Segment Open

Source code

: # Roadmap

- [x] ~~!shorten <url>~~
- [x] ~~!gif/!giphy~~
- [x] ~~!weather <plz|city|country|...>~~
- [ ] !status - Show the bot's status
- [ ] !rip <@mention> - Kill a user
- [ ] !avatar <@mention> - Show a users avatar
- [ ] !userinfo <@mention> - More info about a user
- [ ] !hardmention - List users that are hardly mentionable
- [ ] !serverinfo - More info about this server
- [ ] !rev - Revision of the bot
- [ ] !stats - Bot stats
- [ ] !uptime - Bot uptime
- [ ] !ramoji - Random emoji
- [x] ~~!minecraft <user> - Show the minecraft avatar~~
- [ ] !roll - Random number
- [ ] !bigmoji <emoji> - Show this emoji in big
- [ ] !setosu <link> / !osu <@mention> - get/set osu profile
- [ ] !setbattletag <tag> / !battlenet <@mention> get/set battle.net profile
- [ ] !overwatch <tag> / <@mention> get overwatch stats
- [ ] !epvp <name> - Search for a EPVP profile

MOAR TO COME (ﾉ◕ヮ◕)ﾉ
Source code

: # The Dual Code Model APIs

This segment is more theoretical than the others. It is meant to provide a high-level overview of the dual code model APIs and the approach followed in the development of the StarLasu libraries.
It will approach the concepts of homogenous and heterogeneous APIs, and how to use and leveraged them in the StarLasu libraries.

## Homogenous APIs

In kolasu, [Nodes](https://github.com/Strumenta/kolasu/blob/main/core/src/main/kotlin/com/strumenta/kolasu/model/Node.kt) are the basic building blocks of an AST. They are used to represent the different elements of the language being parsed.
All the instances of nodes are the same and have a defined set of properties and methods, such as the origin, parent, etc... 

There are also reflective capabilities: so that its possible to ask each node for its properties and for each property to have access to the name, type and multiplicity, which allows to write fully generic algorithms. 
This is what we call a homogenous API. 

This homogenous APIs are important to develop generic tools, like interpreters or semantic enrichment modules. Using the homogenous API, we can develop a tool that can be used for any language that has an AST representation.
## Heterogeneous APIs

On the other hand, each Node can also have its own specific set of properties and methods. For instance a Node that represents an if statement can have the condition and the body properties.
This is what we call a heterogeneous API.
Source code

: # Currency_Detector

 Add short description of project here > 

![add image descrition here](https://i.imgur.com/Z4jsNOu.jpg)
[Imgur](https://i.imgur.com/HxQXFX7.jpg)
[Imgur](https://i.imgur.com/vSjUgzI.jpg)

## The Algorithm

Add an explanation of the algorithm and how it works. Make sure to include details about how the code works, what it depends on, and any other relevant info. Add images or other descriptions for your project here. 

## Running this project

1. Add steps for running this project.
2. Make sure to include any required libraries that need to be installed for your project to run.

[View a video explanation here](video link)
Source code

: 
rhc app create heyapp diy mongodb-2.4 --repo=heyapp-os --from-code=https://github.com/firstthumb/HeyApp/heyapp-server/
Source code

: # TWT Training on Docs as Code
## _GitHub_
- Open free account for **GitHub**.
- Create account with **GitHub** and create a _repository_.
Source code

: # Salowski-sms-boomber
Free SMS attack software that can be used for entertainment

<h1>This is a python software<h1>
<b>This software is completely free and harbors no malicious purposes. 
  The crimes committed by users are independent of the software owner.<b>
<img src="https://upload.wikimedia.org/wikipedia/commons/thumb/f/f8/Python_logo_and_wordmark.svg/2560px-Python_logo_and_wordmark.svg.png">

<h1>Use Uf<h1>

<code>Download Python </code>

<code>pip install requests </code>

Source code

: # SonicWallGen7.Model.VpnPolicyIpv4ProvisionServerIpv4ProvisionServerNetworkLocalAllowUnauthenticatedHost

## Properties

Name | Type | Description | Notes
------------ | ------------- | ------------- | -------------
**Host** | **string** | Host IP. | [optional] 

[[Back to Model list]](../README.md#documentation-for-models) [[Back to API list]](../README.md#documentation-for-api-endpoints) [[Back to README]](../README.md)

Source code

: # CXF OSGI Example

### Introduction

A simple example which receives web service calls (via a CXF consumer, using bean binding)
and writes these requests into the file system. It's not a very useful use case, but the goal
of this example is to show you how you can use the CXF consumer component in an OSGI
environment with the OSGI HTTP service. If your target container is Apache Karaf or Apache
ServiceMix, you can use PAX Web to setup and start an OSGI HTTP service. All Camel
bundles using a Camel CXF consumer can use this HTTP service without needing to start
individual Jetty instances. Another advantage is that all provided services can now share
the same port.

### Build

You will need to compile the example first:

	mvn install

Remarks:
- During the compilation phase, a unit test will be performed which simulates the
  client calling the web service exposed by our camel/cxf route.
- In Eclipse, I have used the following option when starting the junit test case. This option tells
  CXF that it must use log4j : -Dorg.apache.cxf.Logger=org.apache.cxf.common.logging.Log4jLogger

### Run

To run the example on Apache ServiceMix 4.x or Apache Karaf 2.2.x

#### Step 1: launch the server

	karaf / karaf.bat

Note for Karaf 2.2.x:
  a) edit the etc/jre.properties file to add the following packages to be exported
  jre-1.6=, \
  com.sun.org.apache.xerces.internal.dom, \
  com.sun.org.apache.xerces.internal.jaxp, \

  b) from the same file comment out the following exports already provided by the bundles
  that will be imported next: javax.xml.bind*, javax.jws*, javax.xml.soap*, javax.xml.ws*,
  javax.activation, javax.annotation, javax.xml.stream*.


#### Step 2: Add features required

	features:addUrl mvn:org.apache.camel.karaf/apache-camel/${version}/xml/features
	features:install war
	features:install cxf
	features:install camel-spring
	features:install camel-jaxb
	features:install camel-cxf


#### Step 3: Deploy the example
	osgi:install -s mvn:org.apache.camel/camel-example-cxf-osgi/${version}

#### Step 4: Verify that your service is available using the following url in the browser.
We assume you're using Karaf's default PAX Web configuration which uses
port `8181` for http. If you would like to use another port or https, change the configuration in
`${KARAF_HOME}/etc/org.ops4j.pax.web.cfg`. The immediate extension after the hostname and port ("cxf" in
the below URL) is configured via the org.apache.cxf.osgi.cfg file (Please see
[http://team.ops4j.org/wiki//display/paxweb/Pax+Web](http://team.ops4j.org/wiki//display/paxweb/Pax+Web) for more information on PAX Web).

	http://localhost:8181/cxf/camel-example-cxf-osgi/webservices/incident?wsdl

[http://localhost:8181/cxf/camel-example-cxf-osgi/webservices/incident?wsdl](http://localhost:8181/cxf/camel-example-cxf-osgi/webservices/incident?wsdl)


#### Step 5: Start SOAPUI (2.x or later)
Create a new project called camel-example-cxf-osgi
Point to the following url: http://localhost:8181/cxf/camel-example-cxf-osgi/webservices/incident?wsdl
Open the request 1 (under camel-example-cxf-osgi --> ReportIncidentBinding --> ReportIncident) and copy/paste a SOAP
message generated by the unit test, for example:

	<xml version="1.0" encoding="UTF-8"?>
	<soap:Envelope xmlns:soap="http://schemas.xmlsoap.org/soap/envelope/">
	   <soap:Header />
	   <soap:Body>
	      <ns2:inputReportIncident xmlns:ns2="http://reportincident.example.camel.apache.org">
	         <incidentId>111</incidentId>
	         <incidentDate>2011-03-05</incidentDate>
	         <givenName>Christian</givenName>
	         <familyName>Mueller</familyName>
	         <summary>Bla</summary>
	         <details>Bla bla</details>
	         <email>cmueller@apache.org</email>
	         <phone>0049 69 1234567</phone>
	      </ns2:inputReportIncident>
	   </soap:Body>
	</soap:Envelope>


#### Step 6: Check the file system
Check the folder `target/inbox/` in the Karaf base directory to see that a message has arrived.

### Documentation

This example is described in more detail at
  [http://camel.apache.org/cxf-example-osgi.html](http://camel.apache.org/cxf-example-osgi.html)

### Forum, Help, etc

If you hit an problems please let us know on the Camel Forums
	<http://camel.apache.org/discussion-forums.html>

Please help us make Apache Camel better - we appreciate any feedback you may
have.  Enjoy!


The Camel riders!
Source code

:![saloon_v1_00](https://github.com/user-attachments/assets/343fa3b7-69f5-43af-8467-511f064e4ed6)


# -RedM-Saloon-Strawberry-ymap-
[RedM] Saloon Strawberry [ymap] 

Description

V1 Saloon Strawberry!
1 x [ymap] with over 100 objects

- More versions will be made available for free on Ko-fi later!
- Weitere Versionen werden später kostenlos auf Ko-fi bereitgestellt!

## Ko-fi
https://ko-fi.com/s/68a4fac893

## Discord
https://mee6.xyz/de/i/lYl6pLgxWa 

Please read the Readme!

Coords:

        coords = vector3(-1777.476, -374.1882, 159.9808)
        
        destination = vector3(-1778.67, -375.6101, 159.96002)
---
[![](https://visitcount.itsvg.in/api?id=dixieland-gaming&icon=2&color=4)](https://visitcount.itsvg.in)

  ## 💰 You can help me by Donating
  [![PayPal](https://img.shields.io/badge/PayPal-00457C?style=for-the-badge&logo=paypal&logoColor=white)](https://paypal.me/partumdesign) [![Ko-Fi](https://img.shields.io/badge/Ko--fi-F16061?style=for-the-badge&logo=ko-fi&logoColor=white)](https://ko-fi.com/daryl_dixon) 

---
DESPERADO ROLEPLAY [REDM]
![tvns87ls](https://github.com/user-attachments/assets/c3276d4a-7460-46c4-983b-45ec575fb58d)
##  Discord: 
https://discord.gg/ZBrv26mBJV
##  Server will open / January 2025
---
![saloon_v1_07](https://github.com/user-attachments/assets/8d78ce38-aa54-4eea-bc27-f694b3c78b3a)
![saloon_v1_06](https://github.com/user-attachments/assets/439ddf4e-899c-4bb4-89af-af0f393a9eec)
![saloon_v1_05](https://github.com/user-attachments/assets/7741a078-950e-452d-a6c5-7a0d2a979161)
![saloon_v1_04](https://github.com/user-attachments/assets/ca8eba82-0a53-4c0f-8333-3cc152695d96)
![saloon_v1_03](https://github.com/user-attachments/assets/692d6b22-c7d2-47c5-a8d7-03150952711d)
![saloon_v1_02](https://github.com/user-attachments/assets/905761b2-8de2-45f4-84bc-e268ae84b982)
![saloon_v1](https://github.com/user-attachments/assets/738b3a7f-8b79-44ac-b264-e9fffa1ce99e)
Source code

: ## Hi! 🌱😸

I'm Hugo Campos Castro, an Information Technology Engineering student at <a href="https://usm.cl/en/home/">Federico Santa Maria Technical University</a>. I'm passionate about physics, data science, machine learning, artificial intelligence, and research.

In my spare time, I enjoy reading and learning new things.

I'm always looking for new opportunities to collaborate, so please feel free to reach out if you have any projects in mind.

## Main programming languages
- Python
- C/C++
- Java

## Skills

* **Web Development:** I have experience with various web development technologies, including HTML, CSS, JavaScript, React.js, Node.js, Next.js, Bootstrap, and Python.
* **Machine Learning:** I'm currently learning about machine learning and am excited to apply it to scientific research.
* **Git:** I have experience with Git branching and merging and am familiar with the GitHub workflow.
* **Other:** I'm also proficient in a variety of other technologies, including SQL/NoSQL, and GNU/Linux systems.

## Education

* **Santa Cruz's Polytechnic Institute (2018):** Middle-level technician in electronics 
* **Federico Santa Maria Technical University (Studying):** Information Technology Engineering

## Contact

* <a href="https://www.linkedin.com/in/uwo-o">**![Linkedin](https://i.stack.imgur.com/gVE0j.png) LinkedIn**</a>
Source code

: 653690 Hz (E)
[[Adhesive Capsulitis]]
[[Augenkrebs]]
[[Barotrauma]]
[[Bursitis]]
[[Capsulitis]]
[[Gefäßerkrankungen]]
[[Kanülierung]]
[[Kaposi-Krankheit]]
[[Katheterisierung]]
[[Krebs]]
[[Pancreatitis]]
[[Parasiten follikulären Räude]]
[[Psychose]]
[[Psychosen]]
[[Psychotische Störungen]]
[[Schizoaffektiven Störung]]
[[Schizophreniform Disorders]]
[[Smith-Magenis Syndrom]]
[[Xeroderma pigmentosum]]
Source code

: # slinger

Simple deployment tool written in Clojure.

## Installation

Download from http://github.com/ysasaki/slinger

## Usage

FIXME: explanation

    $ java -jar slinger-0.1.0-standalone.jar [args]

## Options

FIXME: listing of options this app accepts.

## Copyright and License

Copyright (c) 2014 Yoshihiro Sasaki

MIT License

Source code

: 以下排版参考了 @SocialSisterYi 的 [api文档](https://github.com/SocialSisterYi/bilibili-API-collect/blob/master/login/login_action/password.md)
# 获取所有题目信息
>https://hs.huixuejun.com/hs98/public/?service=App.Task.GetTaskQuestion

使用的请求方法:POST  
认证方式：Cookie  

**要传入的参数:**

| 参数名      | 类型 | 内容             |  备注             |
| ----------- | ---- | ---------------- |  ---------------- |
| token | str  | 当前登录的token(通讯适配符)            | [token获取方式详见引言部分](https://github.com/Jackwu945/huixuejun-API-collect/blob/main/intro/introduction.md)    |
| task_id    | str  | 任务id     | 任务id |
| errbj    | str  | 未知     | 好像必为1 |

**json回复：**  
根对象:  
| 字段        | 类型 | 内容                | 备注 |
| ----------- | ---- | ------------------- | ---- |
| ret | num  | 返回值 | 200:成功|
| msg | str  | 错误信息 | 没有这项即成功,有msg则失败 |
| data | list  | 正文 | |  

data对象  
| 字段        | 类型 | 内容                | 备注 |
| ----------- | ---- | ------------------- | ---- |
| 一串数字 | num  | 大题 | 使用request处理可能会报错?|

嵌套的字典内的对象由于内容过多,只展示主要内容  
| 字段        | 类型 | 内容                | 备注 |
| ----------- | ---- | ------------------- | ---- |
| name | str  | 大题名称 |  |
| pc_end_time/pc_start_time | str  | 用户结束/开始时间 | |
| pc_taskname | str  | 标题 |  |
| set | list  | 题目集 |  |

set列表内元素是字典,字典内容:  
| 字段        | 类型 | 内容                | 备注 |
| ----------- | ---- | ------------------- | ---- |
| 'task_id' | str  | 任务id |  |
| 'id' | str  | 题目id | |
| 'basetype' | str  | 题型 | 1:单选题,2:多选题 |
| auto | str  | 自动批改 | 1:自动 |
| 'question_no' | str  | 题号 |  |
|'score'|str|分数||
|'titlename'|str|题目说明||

Segment Closed

## Task details
From the line containing "大题 | 使用request处理可能会报错?|" to the final line of the entries, print every line exactly and nothing else.

## Answer for this exercise
| 一串数字 | num  | 大题 | 使用request处理可能会报错?|

嵌套的字典内的对象由于内容过多,只展示主要内容  
| 字段        | 类型 | 内容                | 备注 |
| ----------- | ---- | ------------------- | ---- |
| name | str  | 大题名称 |  |
| pc_end_time/pc_start_time | str  | 用户结束/开始时间 | |
| pc_taskname | str  | 标题 |  |
| set | list  | 题目集 |  |

set列表内元素是字典,字典内容:  
| 字段        | 类型 | 内容                | 备注 |
| ----------- | ---- | ------------------- | ---- |
| 'task_id' | str  | 任务id |  |
| 'id' | str  | 题目id | |
| 'basetype' | str  | 题型 | 1:单选题,2:多选题 |
| auto | str  | 自动批改 | 1:自动 |
| 'question_no' | str  | 题号 |  |
|'score'|str|分数||
|'titlename'|str|题目说明||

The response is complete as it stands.